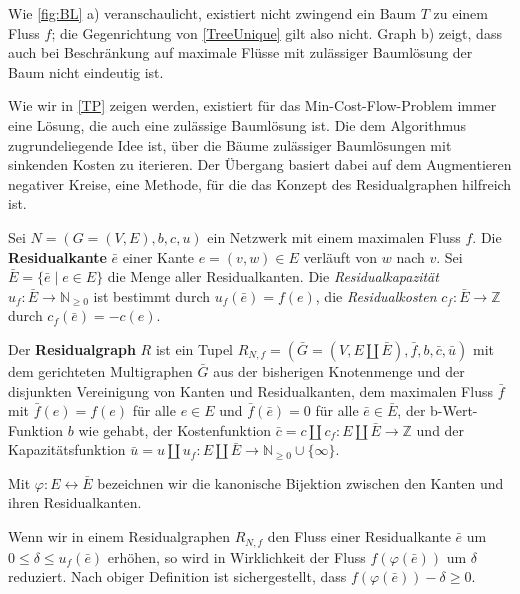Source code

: Wie \cref{fig:BL} a) veranschaulicht, existiert nicht zwingend ein Baum $T$ zu einem Fluss $f$; die Gegenrichtung von \cref{TreeUnique} gilt also nicht. Graph b) zeigt, dass auch bei Beschränkung auf maximale Flüsse mit zulässiger Baumlösung der Baum nicht eindeutig ist.

Wie wir in \cref{TP} zeigen werden, existiert für das Min-Cost-Flow-Problem immer eine Lösung, die auch eine zulässige Baumlösung ist. Die dem Algorithmus zugrundeliegende Idee ist, über die Bäume zulässiger Baumlösungen mit sinkenden Kosten zu iterieren. Der Übergang basiert dabei auf dem Augmentieren negativer Kreise, eine Methode, für die das Konzept des Residualgraphen hilfreich ist.

\begin{defn}\label{defRes}Sei $N=(G=(V,E),b,c,u)$ ein Netzwerk mit einem maximalen Fluss $f$. Die \textbf{Residualkante} $\bar{e}$ einer Kante $e=(v,w)\in E$ verläuft von $w$ nach $v$. Sei $\bar{E}=\{\bar{e}\mid e\in E\}$ die Menge aller Residualkanten. Die \textit{Residualkapazität} $u_f\colon\bar{E}\rightarrow\mathbb{N}_{\geq0}$ ist bestimmt durch $u_f(\bar{e})=f(e)$, die \textit{Residualkosten} $c_f\colon\bar{E}\rightarrow\mathbb{Z}$ durch $c_f(\bar{e})=-c(e)$.

Der \textbf{Residualgraph} $R$ ist ein Tupel $R_{N,f}=(\bar{G}=(V,E\amalg\bar{E}),\bar{f},b,\bar{c},\bar{u})$ mit dem gerichteten Multigraphen $\bar{G}$ aus der bisherigen Knotenmenge und der disjunkten Vereinigung von Kanten und Residualkanten, dem maximalen Fluss $\bar{f}$ mit $\bar{f}(e)=f(e)$ für alle $e\in E$ und $\bar{f}(\bar{e})=0$ für alle $\bar{e}\in\bar{E}$, der b-Wert-Funktion $b$ wie gehabt, der Kostenfunktion $\bar{c}=c\amalg c_f\colon E\amalg\bar{E}\rightarrow\mathbb{Z}$ und der Kapazitätsfunktion $\bar{u}=u\amalg u_f\colon E\amalg\bar{E}\rightarrow\mathbb{N}_{\geq0}\cup \{\infty\}$.\end{defn}

\begin{nota}Mit $\varphi\colon E\leftrightarrow\bar{E}$ bezeichnen wir die kanonische Bijektion zwischen den Kanten und ihren Residualkanten.\end{nota}

Wenn wir in einem Residualgraphen $R_{N,f}$ den Fluss einer Residualkante $\bar{e}$ um $0\leq\delta\leq u_f(\bar{e})$ erhöhen, so wird in Wirklichkeit der Fluss $f(\varphi(\bar{e}))$ um $\delta$ reduziert. Nach obiger Definition ist sichergestellt, dass $f(\varphi(\bar{e}))-\delta\geq0$.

[TASK BRIEF]: Reproduce the lines of the entries above from the one with "ist ein Tupel" to the one with "bezeichnen wir die", both included, exactly and without any other line.

[OUTPUT]:
Der \textbf{Residualgraph} $R$ ist ein Tupel $R_{N,f}=(\bar{G}=(V,E\amalg\bar{E}),\bar{f},b,\bar{c},\bar{u})$ mit dem gerichteten Multigraphen $\bar{G}$ aus der bisherigen Knotenmenge und der disjunkten Vereinigung von Kanten und Residualkanten, dem maximalen Fluss $\bar{f}$ mit $\bar{f}(e)=f(e)$ für alle $e\in E$ und $\bar{f}(\bar{e})=0$ für alle $\bar{e}\in\bar{E}$, der b-Wert-Funktion $b$ wie gehabt, der Kostenfunktion $\bar{c}=c\amalg c_f\colon E\amalg\bar{E}\rightarrow\mathbb{Z}$ und der Kapazitätsfunktion $\bar{u}=u\amalg u_f\colon E\amalg\bar{E}\rightarrow\mathbb{N}_{\geq0}\cup \{\infty\}$.\end{defn}

\begin{nota}Mit $\varphi\colon E\leftrightarrow\bar{E}$ bezeichnen wir die kanonische Bijektion zwischen den Kanten und ihren Residualkanten.\end{nota}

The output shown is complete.